Among them, TP is the number of true positives, FN is the number of false negatives, that is, the proportion of samples that are predicted to have a certain type of behavior in the total number of samples that actually occur such behaviors, and FP is the number of false positives, that is, the prediction is determined as The proportion of samples that actually engage in a certain type of behavior among the samples that engage in that behavior.

在共同考虑召回率和精确率的基础上，综合可视化结果分析，本实施例中所选阈值为0.5。在该阈值下，AVA数据集中80个类别的全部验证视频上的检测性能数据为：召回率26.76％，精确度42.94％。而AVA数据集中最为常见的10个类别的验证视频上的检测性能评测数据为：召回率63.64％，精确度76.51％，即：10000个发生行为的待测的人中，能够正确检测出其中6364个人的边界框和行为；检测出的10000个人中，有7651个人的边界框和行为是正确的。On the basis of jointly considering the recall rate and the precision rate, and comprehensively analyzing the visualization results, the selected threshold value in this embodiment is 0.5. Under this threshold, the detection performance data on all validation videos of 80 categories in the AVA dataset are: recall 26.76% and precision 42.94%. The detection performance evaluation data on the most common 10 categories of verification videos in the AVA data set are: recall rate of 63.64% and accuracy of 76.51%, that is, among the 10,000 people to be tested who have behaviors, 6,364 of them can be correctly detected. Individual bounding boxes and behaviors; 7651 of the 10,000 people detected have correct bounding boxes and behaviors.

上述具体实施可由本领域技术人员在不背离本发明原理和宗旨的前提下以不同的方式对其进行局部调整，本发明的保护范围以权利要求书为准且不由上述具体实施所限，在其范围内的各个实现方案均受本发明之约束。The above-mentioned specific implementation can be partially adjusted by those skilled in the art in different ways without departing from the principle and purpose of the present invention. The protection scope of the present invention is subject to the claims and is not limited by the above-mentioned specific implementation. Each implementation within the scope is bound by the present invention.

Claims

1. A multi-user behavior detection method based on deep learning and fusion of various interactive information is characterized in that a behavior detection network is trained by constructing a video library with labels as a sample set, the trained network processes a video to be detected, and the detection of object behaviors in an area is realized according to a final output vector;

the behavior detection network comprises: the video representation extraction system comprises a three-dimensional convolutional neural network for extracting video representations, a representation extraction module with a memory pool, a multi-interaction relationship modeling fusion network, three full-connection layers and a sigmoid regression layer, wherein: the three-dimensional convolutional neural network extracts video representations according to input video clips and outputs the video representations to the representation extraction module, the representation extraction module utilizes RoIAlign to perform linear interpolation on each bounding box area on the video representations and obtains the area representations of people and objects through pooling, meanwhile, the representation extraction module obtains memory representations through a memory pool, the multi-interaction relation modeling fusion network performs modeling fusion on the area representations of people and objects and the memory representations to obtain robust behavior representations, and prediction probabilities of all categories are obtained through a full connection layer and a sigmoid regression layer.
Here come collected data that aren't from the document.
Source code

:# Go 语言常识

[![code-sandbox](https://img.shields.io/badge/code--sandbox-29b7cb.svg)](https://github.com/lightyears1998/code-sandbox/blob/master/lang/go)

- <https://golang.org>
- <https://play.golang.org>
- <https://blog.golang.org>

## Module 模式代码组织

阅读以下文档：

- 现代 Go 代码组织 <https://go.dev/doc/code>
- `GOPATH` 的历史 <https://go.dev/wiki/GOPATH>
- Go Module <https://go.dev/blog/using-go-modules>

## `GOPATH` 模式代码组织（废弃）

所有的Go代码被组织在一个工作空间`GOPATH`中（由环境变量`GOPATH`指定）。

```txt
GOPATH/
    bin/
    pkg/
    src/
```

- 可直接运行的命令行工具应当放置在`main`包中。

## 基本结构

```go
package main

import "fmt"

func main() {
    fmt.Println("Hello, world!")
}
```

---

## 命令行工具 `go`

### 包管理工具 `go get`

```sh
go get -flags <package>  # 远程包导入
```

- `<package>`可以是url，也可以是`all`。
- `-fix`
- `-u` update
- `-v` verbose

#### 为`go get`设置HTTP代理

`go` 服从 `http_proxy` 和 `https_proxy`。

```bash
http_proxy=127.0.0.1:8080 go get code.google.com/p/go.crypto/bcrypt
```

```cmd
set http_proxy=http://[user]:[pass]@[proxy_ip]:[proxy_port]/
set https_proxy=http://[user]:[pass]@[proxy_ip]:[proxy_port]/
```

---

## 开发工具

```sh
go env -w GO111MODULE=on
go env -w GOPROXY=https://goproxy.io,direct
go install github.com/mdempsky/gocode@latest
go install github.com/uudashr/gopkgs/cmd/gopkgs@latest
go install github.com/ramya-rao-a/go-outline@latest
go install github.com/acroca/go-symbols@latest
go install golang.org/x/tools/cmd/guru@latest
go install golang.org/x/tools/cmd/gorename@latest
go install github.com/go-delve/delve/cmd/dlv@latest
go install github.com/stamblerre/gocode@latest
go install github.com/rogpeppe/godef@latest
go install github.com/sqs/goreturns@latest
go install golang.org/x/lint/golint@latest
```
2. The method of claim 1, wherein the tagged video library is obtained by: and after the videos in the sample set are labeled at equal intervals, normalizing the sizes of the videos, and cutting the videos into a plurality of segments according to each labeled frame.

3. The method of claim 1, wherein said equally spaced annotations comprise: the bounding box for each person in the frame and the behavior that each person has individually occurred during the 1.5 second time interval before and after the frame.

4. The method of claim 1, wherein the three-dimensional convolutional neural network is selected from the group consisting of an I3D network, a SlowFast network, and a C3D network.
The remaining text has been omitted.